Liban

Une nouvelle pièce de théâtre de Lucien Bou Rjeily interdite par la SG

Censure

« De la répression pure et simple », proteste l'auteur de « Beirut Syndrome », qui critique dans sa pièce les services de sécurité.

28/11/2015

Habitué de la censure exercée par la Sûreté générale, le metteur en scène libanais Lucien Bou Rjeily a annoncé vendredi sur sa page Facebook que sa dernière pièce de théâtre, intitulée Beirut Syndrome, a été interdite par la SG. La pièce raconte « l'histoire d'un politicien corrompu à qui une citoyenne réclame des comptes, sans l'aide d'aucun organisme », explique M. Bou Rjeily sur sa page Facebook.
Contacté par L'Orient-Le Jour, le metteur en scène explique qu'il a été « notifié oralement aujourd'hui (hier), vers 10h30, de la censure totale de la pièce ».
« Après un an et demi passé à écrire cette pièce, ils (les censeurs de la Sûreté générale) me demandent de censurer une phrase de mon texte qui porterait atteinte à l'institution, chose que j'ai refusée », souligne Lucien Bou Rjeily.
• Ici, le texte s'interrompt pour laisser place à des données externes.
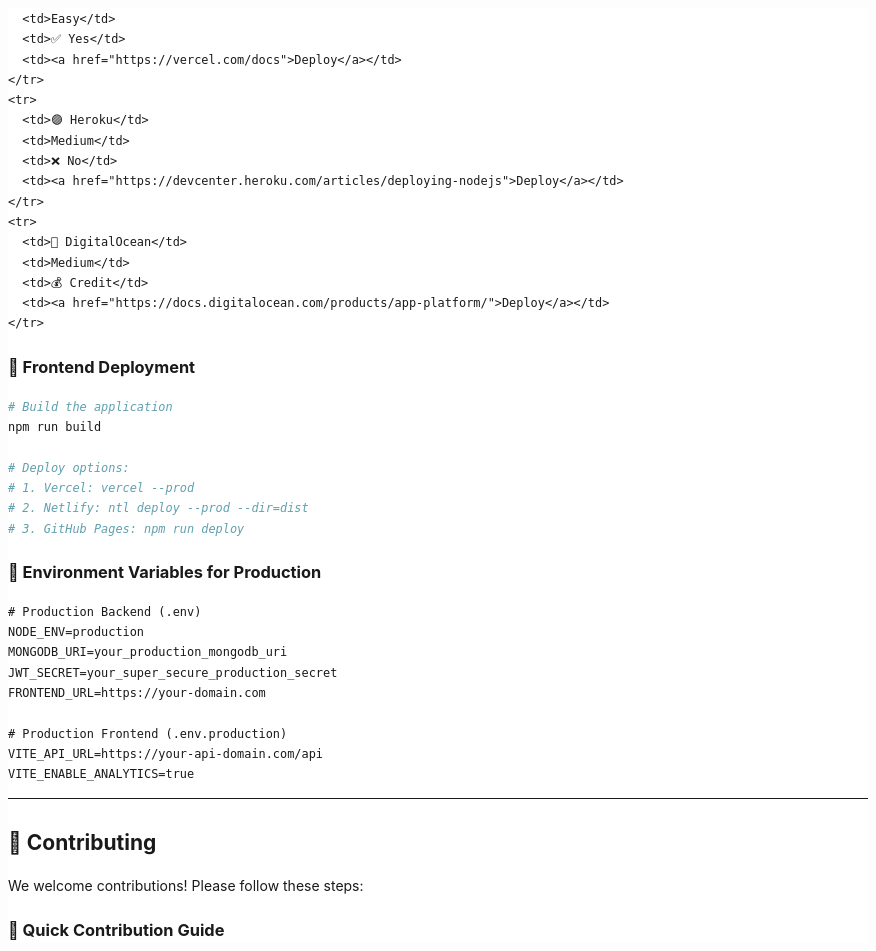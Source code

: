       <td>Easy</td>
      <td>✅ Yes</td>
      <td><a href="https://vercel.com/docs">Deploy</a></td>
    </tr>
    <tr>
      <td>🟣 Heroku</td>
      <td>Medium</td>
      <td>❌ No</td>
      <td><a href="https://devcenter.heroku.com/articles/deploying-nodejs">Deploy</a></td>
    </tr>
    <tr>
      <td>🌊 DigitalOcean</td>
      <td>Medium</td>
      <td>💰 Credit</td>
      <td><a href="https://docs.digitalocean.com/products/app-platform/">Deploy</a></td>
    </tr>
  </table>
</div>

### 🎨 Frontend Deployment

```bash
# Build the application
npm run build

# Deploy options:
# 1. Vercel: vercel --prod
# 2. Netlify: ntl deploy --prod --dir=dist
# 3. GitHub Pages: npm run deploy
```

### 🔧 Environment Variables for Production

```env
# Production Backend (.env)
NODE_ENV=production
MONGODB_URI=your_production_mongodb_uri
JWT_SECRET=your_super_secure_production_secret
FRONTEND_URL=https://your-domain.com

# Production Frontend (.env.production)
VITE_API_URL=https://your-api-domain.com/api
VITE_ENABLE_ANALYTICS=true
```

---

## 🤝 Contributing

We welcome contributions! Please follow these steps:

### 🚀 Quick Contribution Guide
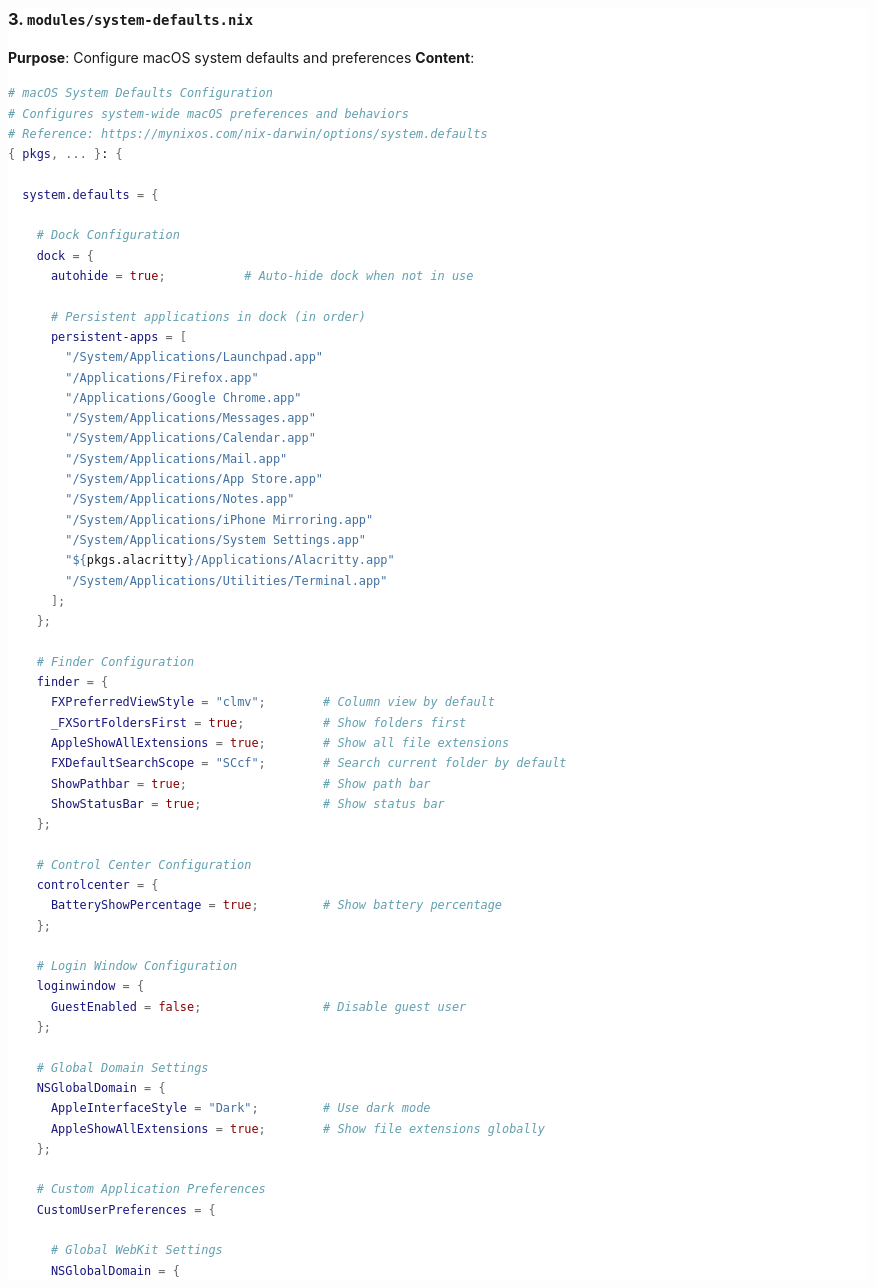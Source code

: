 ### 3. `modules/system-defaults.nix`
**Purpose**: Configure macOS system defaults and preferences
**Content**:
```nix
# macOS System Defaults Configuration
# Configures system-wide macOS preferences and behaviors
# Reference: https://mynixos.com/nix-darwin/options/system.defaults
{ pkgs, ... }: {
  
  system.defaults = {
    
    # Dock Configuration
    dock = {
      autohide = true;           # Auto-hide dock when not in use
      
      # Persistent applications in dock (in order)
      persistent-apps = [
        "/System/Applications/Launchpad.app"
        "/Applications/Firefox.app"
        "/Applications/Google Chrome.app"
        "/System/Applications/Messages.app"
        "/System/Applications/Calendar.app"
        "/System/Applications/Mail.app"
        "/System/Applications/App Store.app"
        "/System/Applications/Notes.app"
        "/System/Applications/iPhone Mirroring.app"
        "/System/Applications/System Settings.app"
        "${pkgs.alacritty}/Applications/Alacritty.app"
        "/System/Applications/Utilities/Terminal.app"
      ];
    };
    
    # Finder Configuration
    finder = {
      FXPreferredViewStyle = "clmv";        # Column view by default
      _FXSortFoldersFirst = true;           # Show folders first
      AppleShowAllExtensions = true;        # Show all file extensions
      FXDefaultSearchScope = "SCcf";        # Search current folder by default
      ShowPathbar = true;                   # Show path bar
      ShowStatusBar = true;                 # Show status bar
    };
    
    # Control Center Configuration
    controlcenter = {
      BatteryShowPercentage = true;         # Show battery percentage
    };
    
    # Login Window Configuration
    loginwindow = {
      GuestEnabled = false;                 # Disable guest user
    };
    
    # Global Domain Settings
    NSGlobalDomain = {
      AppleInterfaceStyle = "Dark";         # Use dark mode
      AppleShowAllExtensions = true;        # Show file extensions globally
    };
    
    # Custom Application Preferences
    CustomUserPreferences = {
      
      # Global WebKit Settings
      NSGlobalDomain = {
```
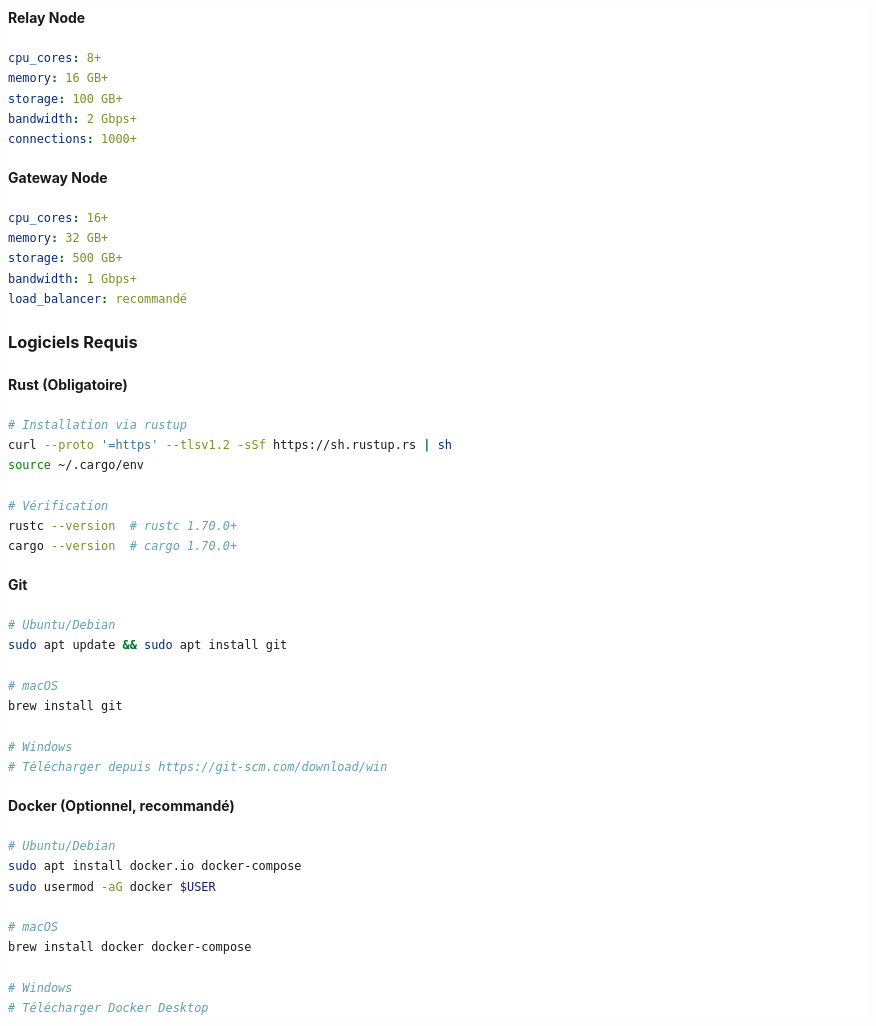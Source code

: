 #### Relay Node
```yaml
cpu_cores: 8+
memory: 16 GB+
storage: 100 GB+
bandwidth: 2 Gbps+
connections: 1000+
```

#### Gateway Node
```yaml
cpu_cores: 16+
memory: 32 GB+
storage: 500 GB+
bandwidth: 1 Gbps+
load_balancer: recommandé
```

### Logiciels Requis

#### Rust (Obligatoire)
```bash
# Installation via rustup
curl --proto '=https' --tlsv1.2 -sSf https://sh.rustup.rs | sh
source ~/.cargo/env

# Vérification
rustc --version  # rustc 1.70.0+
cargo --version  # cargo 1.70.0+
```

#### Git
```bash
# Ubuntu/Debian
sudo apt update && sudo apt install git

# macOS
brew install git

# Windows
# Télécharger depuis https://git-scm.com/download/win
```

#### Docker (Optionnel, recommandé)
```bash
# Ubuntu/Debian
sudo apt install docker.io docker-compose
sudo usermod -aG docker $USER

# macOS
brew install docker docker-compose

# Windows
# Télécharger Docker Desktop
```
Il affirme qu'on lui a proposé, en échange de l'autorisation de la pièce, de la restreindre aux plus de 18 ans et de supprimer une phrase dans laquelle la SG est critiquée par l'un des personnages.
Une source haut placée au sein de la SG confirme cette version à L'Orient-Le Jour. « Cette pièce est bourrée de répliques obscènes. Malgré cela, nous avons proposé de l'autoriser si elle était classée "réservée aux plus de 18 ans" et si la phrase posant problème était supprimée. Mais M. Bou Rjeily a refusé, estimant qu'ôter cette phrase nuirait au contenu de sa pièce. C'est pourquoi nous avons décidé d'interdire toute représentation de l'œuvre. »
« Cette interdiction, c'est de la répression pure et simple », martèle Lucien Bou Rjeily. « Je n'ai aucune objection à ce que la pièce soit interdite aux moins de 18 ans, mais je n'accepte pas de changer les personnages de mon œuvre à la demande de quiconque », poursuit-il. Le metteur en scène affirme que, dans sa pièce, il critique plusieurs services de sécurité de l'État et pas seulement la Sûreté générale. « Je ne comprends pas pourquoi seule cette institution s'insurge contre cela. »
Lucien Bou Rjeily dénonce également des « menaces à peine voilées » de la part de la SG. « Lorsque je leur ai demandé combien d'agents travaillent dans le département de la censure, et s'il ne serait pas mieux qu'ils s'occupent des vraies menaces sécuritaires, ils m'ont prévenu : "Comment osez-vous poser une telle question ? N'essayez pas de vous aventurer dans ce domaine". »
Ce n'est pas la première fois que le metteur en scène fait l'objet de pressions de la part des autorités libanaises. En mai 2014, la SG avait refusé de lui renouveler son passeport, avant de changer d'avis deux jours plus tard. Et en 2013, une autre pièce qu'il avait écrite avait également été interdite. Des mesures qui ne semblent pas le décourager pour autant. « Je vais faire une lecture du texte de Beirut Syndrome devant un cercle d'amis, d'activistes et de journalistes », ce soir à 20h, annonce M. Bou Rjeily. Il refuse toutefois de dévoiler le lieu de l'événement, craignant qu'il ne soit interdit par les autorités.
Lucien Bou Rjeily est en outre membre du collectif de la société civile « Vous puez! », né avec la crise des déchets qui sévit depuis la mi-juillet au Liban. Le 1er septembre dernier, il avait eu l'épaule brisée lors d'une évacuation musclée d'activistes qui organisaient un sit-in au ministère de l'Environnement.